Activism and environmental justice
Type of Session
Full Presentation Panel
Additional abstracts
Negotiating Absences of Data and Publics: Implications for Translating Environmental Justice into Superfund Policy
Jennifer Liss Ohayon
The last two decades have seen a growth in federal initiatives to integrate environmental justice (EJ) principles into agency programs and practices. Employing a case study of Vieques, Puerto Rico, and drawing from semi-structured interviews and analysis of environmental assessment documents, health reports, and meeting transcripts, I discuss how Superfund policy conceptualizes and translates EJ concerns into cleanup programs. From 1941-2003, the U.S. military used the small, populated island of Vieques, Puerto Rico for training purposes, including intensive bombing from land, sea, and air. I argue that the Vieques case study demonstrates that the current Superfund policy approach falls short of addressing grassroots environmental justice concerns by equating EJ with undertaking a remedial program of hazardous waste removal and containment rather than also tackling the residual health effects of past and persistent exposures to military waste and weaponry testing. Moreover, controversy over the responsibility of federal agencies for addressing elevated rates of illnesses in Vieques is compounded by the impossibility of reconstructing past exposures due to limited data on military activities and environmental conditions. This paper expands on the implications for environmental justice in Superfund policymaking given how regulatory science addresses 1) Insufficient knowledge on past and present health exposures 2) The limits in modeling the risk of long-term, cumulative, and synergistic exposures to contaminants 3) How to account for illnesses in small and mobile populations.
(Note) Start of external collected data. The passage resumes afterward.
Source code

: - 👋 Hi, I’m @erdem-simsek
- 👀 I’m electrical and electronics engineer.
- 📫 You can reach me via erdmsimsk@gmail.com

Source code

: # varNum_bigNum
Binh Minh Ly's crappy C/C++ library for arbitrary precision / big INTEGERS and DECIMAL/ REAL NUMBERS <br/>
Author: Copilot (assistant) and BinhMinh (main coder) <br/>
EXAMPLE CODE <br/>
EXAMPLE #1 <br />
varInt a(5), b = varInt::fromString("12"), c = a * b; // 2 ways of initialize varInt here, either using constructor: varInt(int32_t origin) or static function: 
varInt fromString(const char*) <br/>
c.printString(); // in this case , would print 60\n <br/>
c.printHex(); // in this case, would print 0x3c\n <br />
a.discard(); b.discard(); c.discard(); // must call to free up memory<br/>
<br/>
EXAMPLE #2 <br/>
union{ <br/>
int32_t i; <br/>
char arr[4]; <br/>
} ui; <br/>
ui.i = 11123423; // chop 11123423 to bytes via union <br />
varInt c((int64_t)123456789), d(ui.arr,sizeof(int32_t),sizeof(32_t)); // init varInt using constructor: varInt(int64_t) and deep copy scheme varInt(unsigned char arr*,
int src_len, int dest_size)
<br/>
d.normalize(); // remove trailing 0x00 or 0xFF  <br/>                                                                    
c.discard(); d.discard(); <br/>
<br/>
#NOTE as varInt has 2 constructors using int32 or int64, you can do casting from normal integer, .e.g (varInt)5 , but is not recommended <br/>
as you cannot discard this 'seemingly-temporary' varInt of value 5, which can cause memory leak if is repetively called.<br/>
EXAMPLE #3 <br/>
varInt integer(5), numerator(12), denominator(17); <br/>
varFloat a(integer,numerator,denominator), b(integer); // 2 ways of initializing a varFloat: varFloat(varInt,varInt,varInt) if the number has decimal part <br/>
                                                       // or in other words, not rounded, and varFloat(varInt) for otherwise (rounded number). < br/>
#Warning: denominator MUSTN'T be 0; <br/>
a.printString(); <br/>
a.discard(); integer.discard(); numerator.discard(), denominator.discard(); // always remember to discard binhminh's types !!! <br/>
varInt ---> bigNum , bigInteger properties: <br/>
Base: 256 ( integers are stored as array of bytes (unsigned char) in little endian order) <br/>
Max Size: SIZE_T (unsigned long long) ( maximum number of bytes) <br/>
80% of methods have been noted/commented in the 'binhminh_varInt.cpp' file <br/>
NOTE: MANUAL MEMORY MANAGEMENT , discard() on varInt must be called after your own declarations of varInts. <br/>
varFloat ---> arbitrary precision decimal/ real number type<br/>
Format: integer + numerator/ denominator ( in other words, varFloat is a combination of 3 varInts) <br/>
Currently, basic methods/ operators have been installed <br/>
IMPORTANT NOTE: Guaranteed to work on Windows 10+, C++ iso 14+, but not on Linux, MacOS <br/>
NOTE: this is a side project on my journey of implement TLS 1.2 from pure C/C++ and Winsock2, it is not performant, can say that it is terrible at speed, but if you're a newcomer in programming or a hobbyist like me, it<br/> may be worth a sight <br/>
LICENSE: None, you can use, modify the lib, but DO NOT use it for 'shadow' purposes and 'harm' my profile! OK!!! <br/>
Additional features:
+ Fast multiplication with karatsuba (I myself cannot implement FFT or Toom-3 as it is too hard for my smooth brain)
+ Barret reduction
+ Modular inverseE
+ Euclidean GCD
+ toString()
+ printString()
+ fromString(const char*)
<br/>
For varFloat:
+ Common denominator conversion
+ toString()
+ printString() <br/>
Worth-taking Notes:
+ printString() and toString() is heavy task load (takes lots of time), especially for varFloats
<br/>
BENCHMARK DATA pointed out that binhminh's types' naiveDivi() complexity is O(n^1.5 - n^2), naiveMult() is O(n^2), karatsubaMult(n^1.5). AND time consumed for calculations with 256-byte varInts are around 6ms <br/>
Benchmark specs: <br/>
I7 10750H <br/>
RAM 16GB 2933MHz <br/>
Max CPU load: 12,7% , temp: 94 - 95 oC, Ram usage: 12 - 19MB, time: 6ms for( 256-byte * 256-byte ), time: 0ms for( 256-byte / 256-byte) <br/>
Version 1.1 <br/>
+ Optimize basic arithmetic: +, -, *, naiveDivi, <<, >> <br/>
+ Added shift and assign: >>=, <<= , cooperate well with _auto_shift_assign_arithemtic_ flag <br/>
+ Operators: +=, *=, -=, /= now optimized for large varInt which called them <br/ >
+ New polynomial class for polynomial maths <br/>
Trying to Solve the Environmental Justice Problem: Insight from Agent-Based Modeling
Prof. Heather E Campbell, PhDSince the 1987 United Church of Christ report on Environmental Justice (EJ), significant empirical work has supported the concern that racial and ethnic minorities are disproportionately affected by environmental bads, including new ones, even when controlling for other factors such as income. Given that several meta-analyses show that evidence preponderantly confirms this finding, we argue it is important to turn from the question of whether race-and-ethnicity-based environmental injustice exists to questions of how society may solve the EJ problem.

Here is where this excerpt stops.